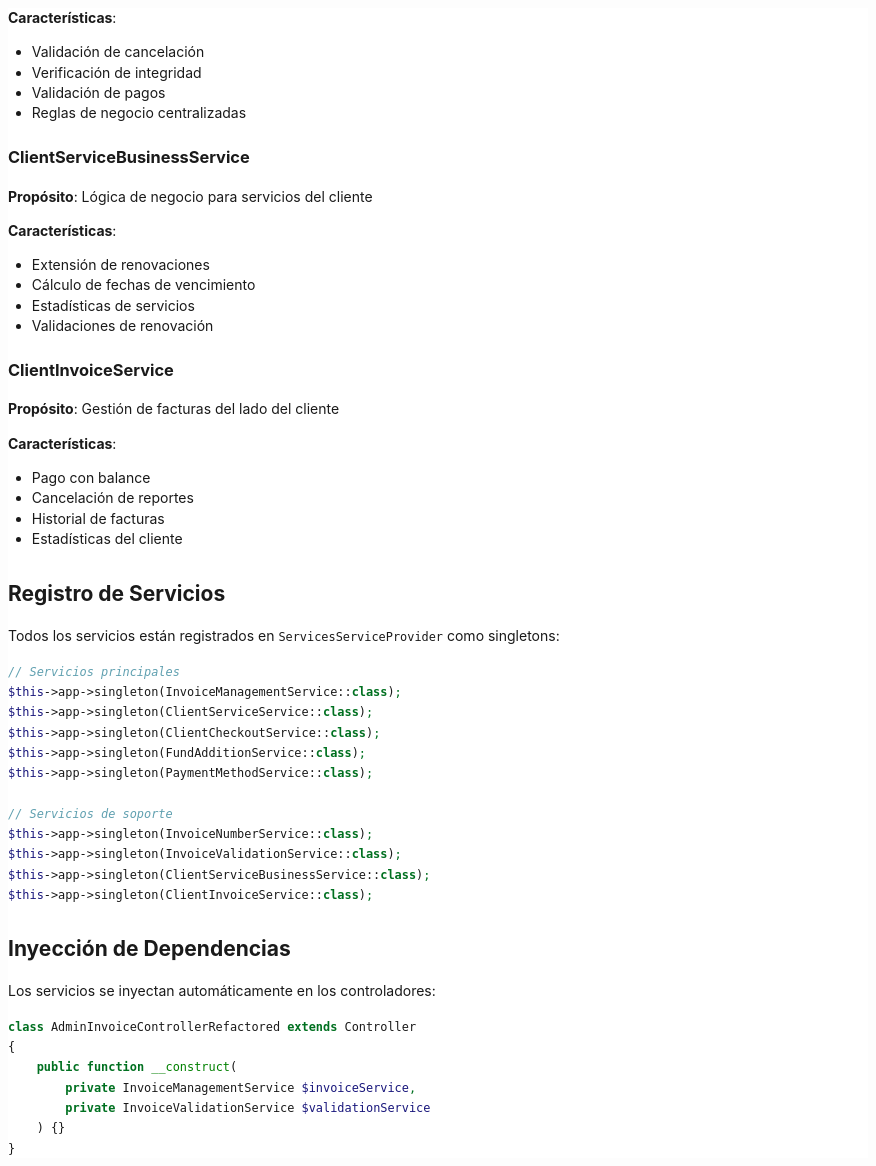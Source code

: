 **Características**:
- Validación de cancelación
- Verificación de integridad
- Validación de pagos
- Reglas de negocio centralizadas

### ClientServiceBusinessService
**Propósito**: Lógica de negocio para servicios del cliente

**Características**:
- Extensión de renovaciones
- Cálculo de fechas de vencimiento
- Estadísticas de servicios
- Validaciones de renovación

### ClientInvoiceService
**Propósito**: Gestión de facturas del lado del cliente

**Características**:
- Pago con balance
- Cancelación de reportes
- Historial de facturas
- Estadísticas del cliente

## Registro de Servicios

Todos los servicios están registrados en `ServicesServiceProvider` como singletons:

```php
// Servicios principales
$this->app->singleton(InvoiceManagementService::class);
$this->app->singleton(ClientServiceService::class);
$this->app->singleton(ClientCheckoutService::class);
$this->app->singleton(FundAdditionService::class);
$this->app->singleton(PaymentMethodService::class);

// Servicios de soporte
$this->app->singleton(InvoiceNumberService::class);
$this->app->singleton(InvoiceValidationService::class);
$this->app->singleton(ClientServiceBusinessService::class);
$this->app->singleton(ClientInvoiceService::class);
```

## Inyección de Dependencias

Los servicios se inyectan automáticamente en los controladores:

```php
class AdminInvoiceControllerRefactored extends Controller
{
    public function __construct(
        private InvoiceManagementService $invoiceService,
        private InvoiceValidationService $validationService
    ) {}
}
```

» WHAT IS EXPECTED:
Copy out the lines starting at the one containing "- Cálculo de fechas de vencimiento" and ending with the last line of the entries. Include nothing else.

» EXPECTED ANSWER:
- Cálculo de fechas de vencimiento
- Estadísticas de servicios
- Validaciones de renovación

### ClientInvoiceService
**Propósito**: Gestión de facturas del lado del cliente

**Características**:
- Pago con balance
- Cancelación de reportes
- Historial de facturas
- Estadísticas del cliente

## Registro de Servicios

Todos los servicios están registrados en `ServicesServiceProvider` como singletons:

```php
// Servicios principales
$this->app->singleton(InvoiceManagementService::class);
$this->app->singleton(ClientServiceService::class);
$this->app->singleton(ClientCheckoutService::class);
$this->app->singleton(FundAdditionService::class);
$this->app->singleton(PaymentMethodService::class);

// Servicios de soporte
$this->app->singleton(InvoiceNumberService::class);
$this->app->singleton(InvoiceValidationService::class);
$this->app->singleton(ClientServiceBusinessService::class);
$this->app->singleton(ClientInvoiceService::class);
```

## Inyección de Dependencias

Los servicios se inyectan automáticamente en los controladores:

```php
class AdminInvoiceControllerRefactored extends Controller
{
    public function __construct(
        private InvoiceManagementService $invoiceService,
        private InvoiceValidationService $validationService
    ) {}
}
```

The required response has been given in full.